Fecha: 14 de Julio de 2011

Tribunal: TSJ Andalucia

Ponente: VARGAS CABRERA, PABLO

Nº de sentencia: 897/2011

Núm. Cendoj: 41091330032011100261

Núm. Ecli: ES:TSJAND:2011:12659

Resumen:
41091330032011100261 Órgano: Tribunal Superior de Justicia. Sala de lo Contencioso Sede: Sevilla Sección: 3 Nº de Resolución: 897/2011 Fecha de Resolución: 14/07/2011 Nº de Recurso: 820/2008 Jurisdicción: Contencioso Ponente: PABLO VARGAS CABRERA Procedimiento: CONTENCIOSO Tipo de Resolución: Sentencia

Encabezamiento

TRIBUNAL SUPERIOR DE JUSTICIA DE ANDALUCÍA

SALA DE LO CONTENCIOSO-ADMINISTRATIVO DE SEVILLA

-SECCIÓN TERCERA-

SENTENCIA

RECURSO Nº 820/2008

ILUSTRÍSIMOS SEÑORES.

PRESIDENTE:

D. VICTORIANO VALPUESTA BERMUDEZ

MAGISTRADOS:

D. ELOY MENDEZ MARTINEZ

D. PABLO VARGAS CABRERA

_________________________________________

En la ciudad de Sevilla, a 14 de julio de dos mil once.

La Sección Tercera de la Sala de lo Contencioso-Administrativo de Sevilla del Tribunal Superior de Justicia de Andalucía, ha visto el recurso número 820/2008, en el que son parte, de una como recurrente, D. Jose Ignacio representado por la Procuradora de los Tribunales Dª Macarena Morales Fernández y defendido por el Letrado D. Juan Luis Pérez-Marín Benítez; y por la parte demandada, LA CONFEDERACIÓN HIDROGRÁFICA DEL GUALDALQUIVIR, representada y defendida por el Sr. Abogado del Estado, en relación a concesión aguas públicas para riego

Siendo Ponente el Magistrado Ilmo. Sr.

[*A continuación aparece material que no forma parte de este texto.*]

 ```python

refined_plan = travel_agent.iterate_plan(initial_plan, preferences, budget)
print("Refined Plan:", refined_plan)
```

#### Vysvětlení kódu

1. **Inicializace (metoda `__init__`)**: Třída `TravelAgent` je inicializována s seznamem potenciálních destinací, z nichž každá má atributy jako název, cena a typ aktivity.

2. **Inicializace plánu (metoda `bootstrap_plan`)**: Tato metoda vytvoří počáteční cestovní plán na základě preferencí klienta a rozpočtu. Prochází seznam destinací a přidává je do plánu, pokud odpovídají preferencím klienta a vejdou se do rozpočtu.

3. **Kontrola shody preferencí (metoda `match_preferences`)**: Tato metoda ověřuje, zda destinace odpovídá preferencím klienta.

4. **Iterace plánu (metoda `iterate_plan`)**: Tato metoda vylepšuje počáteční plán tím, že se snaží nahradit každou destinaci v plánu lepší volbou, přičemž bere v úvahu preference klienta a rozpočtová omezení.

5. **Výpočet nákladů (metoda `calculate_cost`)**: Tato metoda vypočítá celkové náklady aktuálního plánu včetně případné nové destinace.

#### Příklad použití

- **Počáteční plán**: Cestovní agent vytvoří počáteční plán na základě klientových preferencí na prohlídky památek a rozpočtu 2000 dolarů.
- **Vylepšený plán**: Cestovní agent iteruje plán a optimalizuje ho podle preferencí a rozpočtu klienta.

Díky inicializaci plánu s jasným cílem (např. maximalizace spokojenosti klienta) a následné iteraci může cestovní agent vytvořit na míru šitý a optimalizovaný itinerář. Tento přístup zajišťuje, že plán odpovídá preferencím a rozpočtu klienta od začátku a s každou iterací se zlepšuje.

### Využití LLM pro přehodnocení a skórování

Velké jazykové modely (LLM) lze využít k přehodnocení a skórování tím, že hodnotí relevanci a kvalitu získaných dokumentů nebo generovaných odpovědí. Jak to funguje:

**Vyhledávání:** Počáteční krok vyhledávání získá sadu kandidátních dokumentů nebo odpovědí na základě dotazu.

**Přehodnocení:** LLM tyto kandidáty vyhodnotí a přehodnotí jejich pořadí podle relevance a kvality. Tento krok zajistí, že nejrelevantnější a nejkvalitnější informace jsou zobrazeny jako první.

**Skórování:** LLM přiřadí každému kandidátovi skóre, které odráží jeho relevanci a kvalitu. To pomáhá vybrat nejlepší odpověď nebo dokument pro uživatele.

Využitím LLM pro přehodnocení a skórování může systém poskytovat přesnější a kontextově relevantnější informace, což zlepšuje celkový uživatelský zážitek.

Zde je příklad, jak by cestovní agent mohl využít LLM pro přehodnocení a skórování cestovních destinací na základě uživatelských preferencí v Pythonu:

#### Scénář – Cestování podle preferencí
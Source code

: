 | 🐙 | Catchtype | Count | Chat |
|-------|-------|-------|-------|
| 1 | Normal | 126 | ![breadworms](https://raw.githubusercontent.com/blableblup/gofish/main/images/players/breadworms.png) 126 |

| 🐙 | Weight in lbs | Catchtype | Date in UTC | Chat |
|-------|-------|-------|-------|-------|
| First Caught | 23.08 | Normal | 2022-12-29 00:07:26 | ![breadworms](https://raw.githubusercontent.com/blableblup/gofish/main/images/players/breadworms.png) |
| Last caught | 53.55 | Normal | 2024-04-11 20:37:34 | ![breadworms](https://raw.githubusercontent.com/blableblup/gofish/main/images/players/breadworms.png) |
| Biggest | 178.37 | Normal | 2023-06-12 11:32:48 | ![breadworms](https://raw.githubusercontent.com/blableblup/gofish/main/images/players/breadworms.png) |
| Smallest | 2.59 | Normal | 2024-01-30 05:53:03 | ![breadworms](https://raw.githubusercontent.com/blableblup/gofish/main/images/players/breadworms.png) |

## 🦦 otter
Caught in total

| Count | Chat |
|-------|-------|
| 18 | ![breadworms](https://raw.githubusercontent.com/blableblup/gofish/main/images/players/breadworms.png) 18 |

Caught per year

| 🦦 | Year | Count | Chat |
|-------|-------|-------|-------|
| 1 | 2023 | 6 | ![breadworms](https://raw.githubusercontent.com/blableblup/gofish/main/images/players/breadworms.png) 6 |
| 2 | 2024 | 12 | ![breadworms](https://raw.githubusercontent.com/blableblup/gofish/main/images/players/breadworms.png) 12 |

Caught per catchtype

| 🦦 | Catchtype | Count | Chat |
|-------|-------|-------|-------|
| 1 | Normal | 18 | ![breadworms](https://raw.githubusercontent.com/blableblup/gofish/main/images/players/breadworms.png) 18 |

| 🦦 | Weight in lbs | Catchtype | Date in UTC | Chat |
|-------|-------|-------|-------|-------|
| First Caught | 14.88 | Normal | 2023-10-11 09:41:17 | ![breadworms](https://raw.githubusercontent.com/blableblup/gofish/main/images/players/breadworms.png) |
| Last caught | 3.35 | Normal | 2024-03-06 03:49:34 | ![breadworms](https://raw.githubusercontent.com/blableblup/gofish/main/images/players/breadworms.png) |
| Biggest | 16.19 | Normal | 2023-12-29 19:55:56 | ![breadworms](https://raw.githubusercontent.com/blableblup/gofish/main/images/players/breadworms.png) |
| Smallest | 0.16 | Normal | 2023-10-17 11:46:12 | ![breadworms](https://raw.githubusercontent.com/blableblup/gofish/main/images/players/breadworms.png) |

D. PABLO VARGAS CABRERA , quien expresa el parecer de la Sala.

Antecedentes

PRIMERO .- Por la referida representación, se interpuso recurso contencioso administrativo contra la resolución de fecha 1 de septiembre de 2008 del Presidente de la Confederación Hidrográfica del Guadalquivir por la que se deniega la concesión de aprovechamiento de aguas públicas procedente de la U.H. 24 Bailén-Guarromán en solicitud de caudal de 2,48 l/seg. para riego goteo olivar de un pozo existente en la finca "El Plantío" del término municipal de Guarromán (Jaén), registrándose el recurso con el número 820/2008 y de cuantía indeterminada.

SEGUNDO .- Teniendo por interpuesto el recurso, se acordó su tramitación conforme a las normas establecidas para el procedimiento en primera o única instancia en el Capítulo I del Título IV de la Ley 29/1998, de 13 de julio, reguladora de la Jurisdicción Contencioso-Administrativa y, recibido el expediente Administrativo se dio traslado a la parte actora para deducir demanda, lo que efectuó en tiempo y forma mediante escrito , que en lo sustancial se da aquí por reproducido.

TERCERO .-Dado traslado al demandado para contestar la demanda, lo efectuó mediante escrito, que en lo sustancial se da por reproducido en el que suplicaba se dictase sentencia por la que desestime por no concurrir los presupuestos de la inscripción.

CUARTO .- Recibido el juicio a prueba fueron propuestas y practicadas las que constan en sus respectivas piezas, y no siendo necesaria la celebración del vista pública, pasaron los autos a conclusiones, que evacuaron las partes en tiempo y forma mediante escritos que obran unidos a autos, señalándose seguidamente día para votación y fallo que tuvo lugar el día de ayer.

QUINTO .- En la tramitación de este procedimiento se han observado las exigencias legales.

Fundamentos

PRIMERO .-Es objeto de impugnación en este proceso la Resolución de fecha1 de septiembre de 2008 del Presidente de la Confederación Hidrográfica del Guadalquivir por la que se deniega la concesión de aprovechamiento de aguas públicas procedente de la U.H. 24 Bailén-Guarromán en solicitud de caudal de 2,48 l/seg. para riego goteo olivar de un pozo existente en la finca "El Plantío" del término municipal de Guarromán (Jaén).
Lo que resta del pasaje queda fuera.